No café da manhã em Brasília — desses que começam com pão na chapa e terminam com divisão de espaços políticos — a federação União Brasil-PP descobriu que montar nominata exige mais do que cálculo eleitoral: pede estômago. O encontro, antecipado por este Território Livre, serviu para alinhar expectativas, conter ânimos e, principalmente, medir o apetite dos comensais. Sem assento na mesa, mas com imenso apetite estava o pré-candidato Kelps Lima, que todos sabiam ter que dividir para somar.
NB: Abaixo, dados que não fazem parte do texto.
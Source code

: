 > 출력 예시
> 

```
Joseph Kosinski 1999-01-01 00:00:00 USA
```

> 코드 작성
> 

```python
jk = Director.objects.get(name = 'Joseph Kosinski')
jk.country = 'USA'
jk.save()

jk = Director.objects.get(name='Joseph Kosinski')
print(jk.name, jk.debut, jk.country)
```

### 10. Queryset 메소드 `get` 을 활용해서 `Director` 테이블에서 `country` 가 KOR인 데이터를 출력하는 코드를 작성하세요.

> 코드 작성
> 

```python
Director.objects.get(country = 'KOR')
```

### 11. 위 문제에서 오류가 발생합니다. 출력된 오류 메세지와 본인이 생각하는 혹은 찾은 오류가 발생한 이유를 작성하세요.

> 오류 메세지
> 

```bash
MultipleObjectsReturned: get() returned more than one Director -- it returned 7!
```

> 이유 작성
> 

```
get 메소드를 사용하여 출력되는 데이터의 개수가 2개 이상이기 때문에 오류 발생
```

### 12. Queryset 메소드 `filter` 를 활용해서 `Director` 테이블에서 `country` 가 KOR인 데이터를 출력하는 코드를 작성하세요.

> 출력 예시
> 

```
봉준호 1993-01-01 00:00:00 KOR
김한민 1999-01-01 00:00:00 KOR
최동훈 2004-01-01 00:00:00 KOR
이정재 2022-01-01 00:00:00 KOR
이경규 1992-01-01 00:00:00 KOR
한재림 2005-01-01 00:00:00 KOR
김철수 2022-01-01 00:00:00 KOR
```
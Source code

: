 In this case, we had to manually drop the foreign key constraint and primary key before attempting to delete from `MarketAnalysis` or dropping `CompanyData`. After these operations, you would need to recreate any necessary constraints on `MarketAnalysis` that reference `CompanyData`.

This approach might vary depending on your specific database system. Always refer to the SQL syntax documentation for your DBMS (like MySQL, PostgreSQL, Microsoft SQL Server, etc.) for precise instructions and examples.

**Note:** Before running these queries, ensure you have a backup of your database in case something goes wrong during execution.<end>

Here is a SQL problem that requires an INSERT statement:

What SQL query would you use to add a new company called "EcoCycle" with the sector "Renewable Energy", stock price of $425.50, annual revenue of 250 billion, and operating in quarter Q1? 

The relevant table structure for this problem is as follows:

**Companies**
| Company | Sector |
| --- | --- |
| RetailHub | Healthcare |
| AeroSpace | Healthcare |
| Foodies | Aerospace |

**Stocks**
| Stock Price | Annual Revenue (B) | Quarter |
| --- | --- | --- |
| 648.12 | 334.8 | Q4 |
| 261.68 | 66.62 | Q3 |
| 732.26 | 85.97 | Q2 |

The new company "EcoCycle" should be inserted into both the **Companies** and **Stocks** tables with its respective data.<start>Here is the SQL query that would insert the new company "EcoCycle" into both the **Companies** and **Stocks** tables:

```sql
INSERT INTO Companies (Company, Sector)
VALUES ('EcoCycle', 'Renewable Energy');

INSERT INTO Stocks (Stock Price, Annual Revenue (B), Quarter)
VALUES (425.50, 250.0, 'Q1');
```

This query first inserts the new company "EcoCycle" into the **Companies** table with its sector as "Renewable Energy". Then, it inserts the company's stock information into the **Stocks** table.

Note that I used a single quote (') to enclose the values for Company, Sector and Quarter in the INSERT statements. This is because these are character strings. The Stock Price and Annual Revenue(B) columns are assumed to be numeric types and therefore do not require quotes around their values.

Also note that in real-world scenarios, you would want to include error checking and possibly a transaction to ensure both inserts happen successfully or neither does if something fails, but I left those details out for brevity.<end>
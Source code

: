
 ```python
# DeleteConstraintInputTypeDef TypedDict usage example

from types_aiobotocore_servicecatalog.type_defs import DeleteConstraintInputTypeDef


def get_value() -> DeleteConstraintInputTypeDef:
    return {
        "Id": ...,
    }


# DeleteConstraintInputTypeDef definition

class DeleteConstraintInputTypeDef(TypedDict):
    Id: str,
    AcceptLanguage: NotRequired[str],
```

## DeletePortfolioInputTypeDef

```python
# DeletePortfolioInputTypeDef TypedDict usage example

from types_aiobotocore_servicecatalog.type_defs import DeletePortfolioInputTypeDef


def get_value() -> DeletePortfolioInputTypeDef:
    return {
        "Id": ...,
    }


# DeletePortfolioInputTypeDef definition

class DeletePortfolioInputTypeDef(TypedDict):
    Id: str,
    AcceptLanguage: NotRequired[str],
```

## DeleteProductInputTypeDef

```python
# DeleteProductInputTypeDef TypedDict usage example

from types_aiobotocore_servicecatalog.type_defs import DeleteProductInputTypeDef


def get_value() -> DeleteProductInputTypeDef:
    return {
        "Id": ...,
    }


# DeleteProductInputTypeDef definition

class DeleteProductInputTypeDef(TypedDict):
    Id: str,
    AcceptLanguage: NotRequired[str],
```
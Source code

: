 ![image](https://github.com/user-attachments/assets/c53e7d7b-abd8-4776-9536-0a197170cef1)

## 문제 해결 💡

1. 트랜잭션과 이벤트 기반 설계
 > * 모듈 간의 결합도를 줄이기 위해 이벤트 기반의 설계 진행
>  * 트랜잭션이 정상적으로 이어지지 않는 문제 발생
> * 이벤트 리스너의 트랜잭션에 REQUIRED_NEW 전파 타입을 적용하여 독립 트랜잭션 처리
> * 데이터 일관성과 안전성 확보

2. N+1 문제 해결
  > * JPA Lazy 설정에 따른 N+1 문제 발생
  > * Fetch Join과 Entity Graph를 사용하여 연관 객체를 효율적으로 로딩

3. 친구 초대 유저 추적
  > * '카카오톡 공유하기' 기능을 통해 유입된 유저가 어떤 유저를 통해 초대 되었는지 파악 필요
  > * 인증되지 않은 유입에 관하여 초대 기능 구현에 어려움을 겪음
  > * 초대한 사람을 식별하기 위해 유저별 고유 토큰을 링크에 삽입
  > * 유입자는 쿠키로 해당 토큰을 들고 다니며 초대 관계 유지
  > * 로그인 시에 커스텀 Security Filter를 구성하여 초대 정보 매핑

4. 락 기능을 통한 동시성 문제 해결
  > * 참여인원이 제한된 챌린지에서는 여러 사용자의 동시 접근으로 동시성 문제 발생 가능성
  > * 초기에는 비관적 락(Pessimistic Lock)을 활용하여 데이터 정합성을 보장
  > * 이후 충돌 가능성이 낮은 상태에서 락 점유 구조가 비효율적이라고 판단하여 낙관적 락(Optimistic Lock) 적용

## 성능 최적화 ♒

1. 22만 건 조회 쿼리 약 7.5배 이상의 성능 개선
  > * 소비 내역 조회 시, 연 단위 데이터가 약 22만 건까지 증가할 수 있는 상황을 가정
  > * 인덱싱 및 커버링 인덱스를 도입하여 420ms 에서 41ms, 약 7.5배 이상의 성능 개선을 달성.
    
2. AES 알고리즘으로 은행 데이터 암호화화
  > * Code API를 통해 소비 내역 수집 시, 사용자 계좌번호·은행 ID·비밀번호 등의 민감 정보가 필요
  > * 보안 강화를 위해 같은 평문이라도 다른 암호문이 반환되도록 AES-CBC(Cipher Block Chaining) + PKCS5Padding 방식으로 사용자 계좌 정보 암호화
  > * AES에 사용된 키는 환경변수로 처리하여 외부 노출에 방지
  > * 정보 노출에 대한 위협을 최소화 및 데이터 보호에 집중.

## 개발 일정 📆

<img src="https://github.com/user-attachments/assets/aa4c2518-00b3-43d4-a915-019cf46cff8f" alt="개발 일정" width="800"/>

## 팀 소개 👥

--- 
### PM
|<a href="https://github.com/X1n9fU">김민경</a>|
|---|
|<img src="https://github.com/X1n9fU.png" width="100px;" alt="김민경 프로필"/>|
Kelps esticou a corda na reta final.
Nos bastidores, chegou-se a cogitar desde a implosão da nominata até uma saída estratégica de última hora. Mas, como costuma acontecer, o impasse não resistiu à boa e velha arte da acomodação: ampliaram-se os espaços, ajustaram-se as expectativas e o pré-candidato saiu com um pedaço mais generoso do bolo. Naturalmente, a conta não fechou sem algum ranger de dentes entre aliados, mas ninguém quis ser o responsável por derrubar a mesa.
Ao fim, prevaleceu o pragmatismo. A nominata avança como dantes com João Maia, Benes Leocádio, Robinson Faria, Matheus Faustino, o próprio Kelps Lima e Leila Maia — uma composição que mistura densidade eleitoral e expectativas bem acomodadas.
Já em Natal, conta fechada com as presenças de Allyson Bezerra e José Agripino Maia na articulação. O grupo segue em formação, ainda com três cadeiras vazias à mesa.